Define $f(X)=X^{p^r}-X \in \mathbb{F}_p[X]$ where $r\geq 1,\ p$ prime. I'm to show its roots are a subfield of its splitting field $E$ (I have already shown it has $p^r$ distinct roots in $E$).

What I currently have:

$0,1$ are clearly roots of $f$.

Suppose $a,b$ are roots of $f$. Then $(a+b)^{p^r}-(a-b) = a^{p^r}-a+b^{p^r}-b = 0$ so we have closure under addition.

But now, I can't get add./mult. inverses or closed under multiplication! For instance, to try to show existence of additive inverses I tried:

$(-a)^{p^r}-(-a) = (-1)^{p^r}a^{p^r}+a$, and unless $a=0$ or $p^r$ is odd, this isn't going to be zero..

How should I progress with this?

Answer 1

A nonempty subset of a finite group that is closed under the group operation is already a subgroup. That completes the additive part.
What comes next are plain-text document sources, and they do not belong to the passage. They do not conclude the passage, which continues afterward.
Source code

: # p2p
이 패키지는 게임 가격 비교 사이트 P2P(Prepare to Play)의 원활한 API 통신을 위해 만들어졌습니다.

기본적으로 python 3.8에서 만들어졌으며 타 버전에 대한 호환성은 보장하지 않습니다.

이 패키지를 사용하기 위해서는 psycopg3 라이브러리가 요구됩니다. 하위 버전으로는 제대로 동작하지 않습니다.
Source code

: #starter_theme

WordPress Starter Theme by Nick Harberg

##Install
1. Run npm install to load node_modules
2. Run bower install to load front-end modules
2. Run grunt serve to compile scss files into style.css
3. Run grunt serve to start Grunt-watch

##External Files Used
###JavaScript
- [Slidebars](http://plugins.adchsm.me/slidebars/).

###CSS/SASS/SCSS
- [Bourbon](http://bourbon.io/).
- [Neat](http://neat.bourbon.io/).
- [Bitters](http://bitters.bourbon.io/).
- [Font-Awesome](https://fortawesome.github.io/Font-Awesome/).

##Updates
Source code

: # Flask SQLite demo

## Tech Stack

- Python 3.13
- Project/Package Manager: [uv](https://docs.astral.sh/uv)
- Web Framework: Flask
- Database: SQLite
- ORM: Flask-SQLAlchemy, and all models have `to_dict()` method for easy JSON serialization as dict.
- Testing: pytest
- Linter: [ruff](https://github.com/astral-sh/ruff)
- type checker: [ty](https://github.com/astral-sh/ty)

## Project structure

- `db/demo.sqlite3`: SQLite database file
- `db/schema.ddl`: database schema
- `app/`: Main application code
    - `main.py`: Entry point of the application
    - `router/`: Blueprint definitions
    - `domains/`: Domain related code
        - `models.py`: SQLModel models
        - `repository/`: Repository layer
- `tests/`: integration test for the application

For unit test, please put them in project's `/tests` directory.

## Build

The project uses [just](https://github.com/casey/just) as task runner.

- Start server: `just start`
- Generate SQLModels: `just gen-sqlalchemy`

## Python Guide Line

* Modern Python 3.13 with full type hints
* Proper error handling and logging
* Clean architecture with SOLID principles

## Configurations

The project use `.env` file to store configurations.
For multiplication, assume $a^{p^r}=a$ and $b^{p^r}=b$. Then $(ab)^{p^r}=a^{p^r}b^{p^r}=ab$. Was with addition this together with the existence of one nonzero root) shows that the set of roots (minus $0$) are a group under multiplication.

Answer 2

The splitting field is $\mathbb{F}_{p^r}$. To see this, it will suffice to prove that every element of $\mathbb{F}_{p^r}$ is a root. Note that that the multiplicative subgroup of non-zero elements of $\mathbb{F}_{p^r}$ has order $p^{r}-1$. Therefore, every non-zero-element $a\in\mathbb{F}_{p^r}$ satisfies $a^{p^r-1}=1$. In particular, $a^{p^r}-a=0$. This also holds for $a=0$. So, every element of $\mathbb{F}_{p^r}$ is a root of $x^{p^r}-x$.

Since $\mathbb{F}_{p^r}$ is a subfield of itself, this completes the proof.